On June 27, 2014 the state legislature passed CBD-oil bills (there was only on nay vote). The legislation calls for a trial study to be conducted by the state’s top four universities – UNC, Duke, Wake Forest and East Carolina. The primary focus is making making the oil available to youngsters who suffer from seizures. Neurologists are responsible for providing the medicine. Gov. Pat McCrory signed the bill into law into law on July 3, making North Carolina the 10th state to legalize CBD oil.
CBD oil legislation passed South Carolina’s House (92-5) and Senate (unanimous), and became law on May 28, 2014 when Gov. Nikki Haley did not veto the bill, making South Carolina the seventh state to legalize CBD oil. Th bill requires a clinical trial to be established at the University of South Carolina.
Last May, Gov. Bill Haslam signed a bill that directs Tennessee Tech University to create a research program to study the efficacy of CBD oil used to prevent seizures, making Tennessee the sixth state to legalize CBD oil. The University is required to provide oil to other schools of medicine. All research must be completed by 2018.
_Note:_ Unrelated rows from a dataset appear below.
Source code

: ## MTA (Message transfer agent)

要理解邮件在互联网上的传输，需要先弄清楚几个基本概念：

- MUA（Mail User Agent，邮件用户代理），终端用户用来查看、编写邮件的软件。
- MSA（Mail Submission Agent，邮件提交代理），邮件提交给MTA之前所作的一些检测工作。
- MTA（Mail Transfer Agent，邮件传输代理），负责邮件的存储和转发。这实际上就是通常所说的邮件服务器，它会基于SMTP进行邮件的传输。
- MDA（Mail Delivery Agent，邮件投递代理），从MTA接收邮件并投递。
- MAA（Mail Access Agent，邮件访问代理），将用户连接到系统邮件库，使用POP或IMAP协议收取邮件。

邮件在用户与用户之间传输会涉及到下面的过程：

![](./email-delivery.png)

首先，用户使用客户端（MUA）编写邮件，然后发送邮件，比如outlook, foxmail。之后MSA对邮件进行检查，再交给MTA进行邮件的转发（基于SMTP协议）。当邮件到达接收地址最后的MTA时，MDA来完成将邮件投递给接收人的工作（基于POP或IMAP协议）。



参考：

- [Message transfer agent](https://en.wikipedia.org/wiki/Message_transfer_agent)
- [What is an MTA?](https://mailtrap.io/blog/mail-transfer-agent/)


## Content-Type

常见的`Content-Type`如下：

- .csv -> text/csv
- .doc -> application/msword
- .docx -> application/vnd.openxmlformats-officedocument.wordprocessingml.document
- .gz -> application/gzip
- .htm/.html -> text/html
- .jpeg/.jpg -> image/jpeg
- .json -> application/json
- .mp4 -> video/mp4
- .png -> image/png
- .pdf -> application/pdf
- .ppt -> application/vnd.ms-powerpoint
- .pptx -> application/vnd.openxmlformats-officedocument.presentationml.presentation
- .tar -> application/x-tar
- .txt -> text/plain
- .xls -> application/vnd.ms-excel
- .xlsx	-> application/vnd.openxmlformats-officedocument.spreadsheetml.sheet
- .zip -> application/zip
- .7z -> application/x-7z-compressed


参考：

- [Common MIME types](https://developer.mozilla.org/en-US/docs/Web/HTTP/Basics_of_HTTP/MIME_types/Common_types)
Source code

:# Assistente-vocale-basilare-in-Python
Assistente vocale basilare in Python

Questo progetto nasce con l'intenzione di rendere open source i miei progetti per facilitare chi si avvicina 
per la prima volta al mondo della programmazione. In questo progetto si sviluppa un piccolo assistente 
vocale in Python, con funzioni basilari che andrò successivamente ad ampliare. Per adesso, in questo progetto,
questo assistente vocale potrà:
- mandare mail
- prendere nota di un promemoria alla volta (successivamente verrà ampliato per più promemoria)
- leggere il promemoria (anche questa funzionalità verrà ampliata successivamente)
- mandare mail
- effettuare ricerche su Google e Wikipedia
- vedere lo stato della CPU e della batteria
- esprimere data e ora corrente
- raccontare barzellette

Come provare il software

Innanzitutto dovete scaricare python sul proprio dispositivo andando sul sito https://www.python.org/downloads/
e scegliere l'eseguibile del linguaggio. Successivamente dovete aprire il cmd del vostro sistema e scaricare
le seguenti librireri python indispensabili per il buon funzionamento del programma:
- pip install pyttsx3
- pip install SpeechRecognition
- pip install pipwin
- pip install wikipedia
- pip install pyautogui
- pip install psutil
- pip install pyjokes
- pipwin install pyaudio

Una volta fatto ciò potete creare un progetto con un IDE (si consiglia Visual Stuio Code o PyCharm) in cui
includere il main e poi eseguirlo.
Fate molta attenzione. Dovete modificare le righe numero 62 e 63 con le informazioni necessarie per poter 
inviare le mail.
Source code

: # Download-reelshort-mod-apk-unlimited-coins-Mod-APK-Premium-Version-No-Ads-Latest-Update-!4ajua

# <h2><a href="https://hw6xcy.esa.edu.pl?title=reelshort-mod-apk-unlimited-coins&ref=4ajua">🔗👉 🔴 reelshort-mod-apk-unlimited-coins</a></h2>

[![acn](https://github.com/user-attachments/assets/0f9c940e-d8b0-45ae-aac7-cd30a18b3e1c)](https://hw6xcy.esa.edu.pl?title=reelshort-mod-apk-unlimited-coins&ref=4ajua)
On Mar. 25, 2014, Utah Gov. Gary Herbert signed HB 105 into law, making Utah the first state to legalize CBD oil. On Mar. 11, Utah’s Senate unanimously passed the bill, sponsored by Republican Rep. Gage Froerer, which instructs the state’s Department to Agriculture to grow low-THC industrial hemp for the purpose of producing cannabis oil. Known as the “Plants Extracts Amendment,” the bill allows Utah residents to acquire the medicine in Colorado and bring it back to Utah.
After sailing through Virginia’s Senate, the House version of SB 1235 received a unanimous 98-0 vote in favor on Feb. 10. The bill prevents patients from being prosecuted for using cannabis oil for seizure-related conditions. On Feb. 26, 2015, Democratic Gov. Terry McAuliffe signed the bill into law, making Virginia the 12th state to legalize CBD oil.
On Apr. 16, 2014, Gov. Scott Walker signed AB 726 into law, making Wisconsin the fourth state to legalize CBD oil. It’s unclear where and by whom the oil is going to be produced.
Two other states have also weighed in on the CBD oil issue:
On Apr. 7, 2015, the Idaho House approved a CBD oil bill by a close 39-30 vote. Named for 11-year-old epilepsy patient Alexis Carey, the legislation would allow parents to possess up to 32 fluid ounces of liquid cannabidiol (max 15% CBD and .03% THC) to administer to children who suffer from seizure disorders. On Apr. 16, Gov. Butch Otter vetoed the bill. However, he says he’ll issue an executive order requiring the state’s Department of Health and Welfare to study the effects of CBD oil pn epilepsy; this may lead to accees to the oil for children. But Idaho at this point sode not qualify as a CBD-legal state.
On June 3, 2014, Gov. Andrew Cuomo announced that the state has entered into an agreement with GW Pharmaceuticals to investigate the efficacy of cannabidiol use by children suffering from the seizure disorders Dravet’s syndrome and Lennox-Gastuat syndrome. The clinical trials will take place at hospitals, universities and medical colleges. GW is already working with NYU’s Langone Medical Center on a trial involving 60 children and their CBD product, Epidiolex. New York passed a broader medical marijuana bill on June 20.